→ **WHAT THE TASK ASKS**:
Copy each line of the following data that contains "camelCase".
(DATA SHOWN Opens)
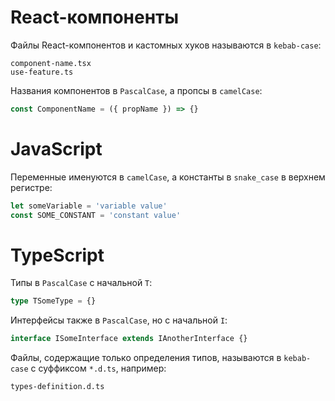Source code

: # React-компоненты
Файлы React-компонентов и кастомных хуков называются в `kebab-case`:
```
component-name.tsx
use-feature.ts
```
Названия компонентов в `PascalCase`, а пропсы в `camelCase`:
```typescript jsx
const ComponentName = ({ propName }) => {}
```

# JavaScript
Переменные именуются в `camelCase`, а константы в `snake_case` в верхнем регистре:
```javascript
let someVariable = 'variable value'
const SOME_CONSTANT = 'constant value'
```

# TypeScript
Типы в `PascalCase` с начальной `T`:
```typescript
type TSomeType = {}
```
Интерфейсы также в `PascalCase`, но с начальной `I`:
```typescript
interface ISomeInterface extends IAnotherInterface {}
```
Файлы, содержащие только определения типов, называются в `kebab-case` с суффиксом `*.d.ts`, например:
```
types-definition.d.ts
```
(DATA SHOWN Closes)
→ **SOLUTION FOR THIS EXERCISE**:
Названия компонентов в `PascalCase`, а пропсы в `camelCase`:
Переменные именуются в `camelCase`, а константы в `snake_case` в верхнем регистре:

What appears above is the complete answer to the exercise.